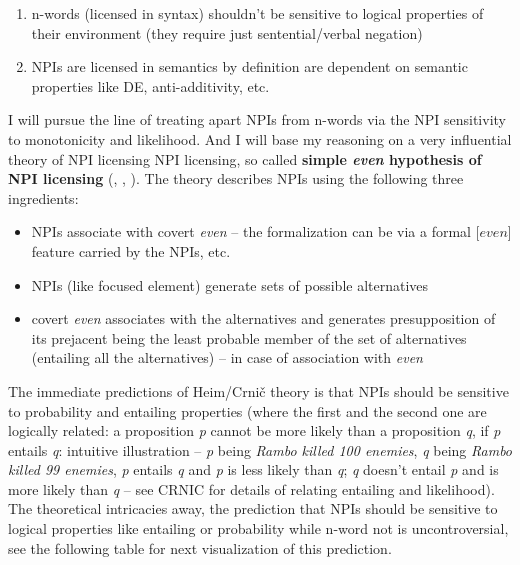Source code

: \documentclass[12pt]{scrartcl}
\providecommand{\tightlist}{%
  \setlength{\itemsep}{0pt}\setlength{\parskip}{0pt}}
\begin{document}
\begin{enumerate}
  \def\labelenumi{\arabic{enumi})}
  \tightlist
  \item
    n-words (licensed in syntax) shouldn't be sensitive to logical properties of
    their environment (they require just sentential/verbal negation)
  \item
    NPIs are licensed in semantics by definition are dependent on semantic properties like DE, anti-additivity, etc.
\end{enumerate}

I will pursue the line of treating apart NPIs from n-words via the NPI sensitivity to monotonicity and likelihood. And I will base my reasoning on a very influential theory of NPI licensing NPI licensing, so called \textbf{simple
  \emph{even} hypothesis of NPI licensing} (\citealt{heim1984note},  \citealt{krifka1995semantics}, \citealt{crnivc2014against}). The theory describes NPIs using the following three ingredients:

  \begin{itemize}
  \tightlist
  \item
    NPIs associate with covert \emph{even} -- the formalization can be via a formal [$even$] feature carried by the NPIs, etc.
  \item
    NPIs (like focused element) generate sets of possible alternatives
  \item
    covert \emph{even} associates with the alternatives and generates
    presupposition of its prejacent being the least probable member of
    the set of alternatives (entailing all the alternatives) -- in case of association with \textit{even}
  \end{itemize}

The immediate predictions of Heim/Crnič theory is that NPIs should be sensitive to probability and entailing properties (where the first and the second one are logically related: a proposition \textit{p} cannot be more likely than a proposition \textit{q}, if \textit{p} entails \textit{q}: intuitive illustration -- \textit{p} being \textit{Rambo killed 100 enemies}, \textit{q} being \textit{Rambo killed 99 enemies}, \textit{p} entails \textit{q} and \textit{p} is less likely than \textit{q}; \textit{q} doesn't entail \textit{p} and is more likely than \textit{q} -- see CRNIC for details of relating entailing and likelihood). The theoretical intricacies away, the prediction that NPIs should be sensitive to logical properties like entailing or probability while n-word not is uncontroversial, see the following table for next visualization of this prediction.
\end{document}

• • • •

Your assignment | Read the entries and pick out all lines that include the word "following".

Your response |
  \emph{even} hypothesis of NPI licensing} (\citealt{heim1984note},  \citealt{krifka1995semantics}, \citealt{crnivc2014against}). The theory describes NPIs using the following three ingredients:
The immediate predictions of Heim/Crnič theory is that NPIs should be sensitive to probability and entailing properties (where the first and the second one are logically related: a proposition \textit{p} cannot be more likely than a proposition \textit{q}, if \textit{p} entails \textit{q}: intuitive illustration -- \textit{p} being \textit{Rambo killed 100 enemies}, \textit{q} being \textit{Rambo killed 99 enemies}, \textit{p} entails \textit{q} and \textit{p} is less likely than \textit{q}; \textit{q} doesn't entail \textit{p} and is more likely than \textit{q} -- see CRNIC for details of relating entailing and likelihood). The theoretical intricacies away, the prediction that NPIs should be sensitive to logical properties like entailing or probability while n-word not is uncontroversial, see the following table for next visualization of this prediction.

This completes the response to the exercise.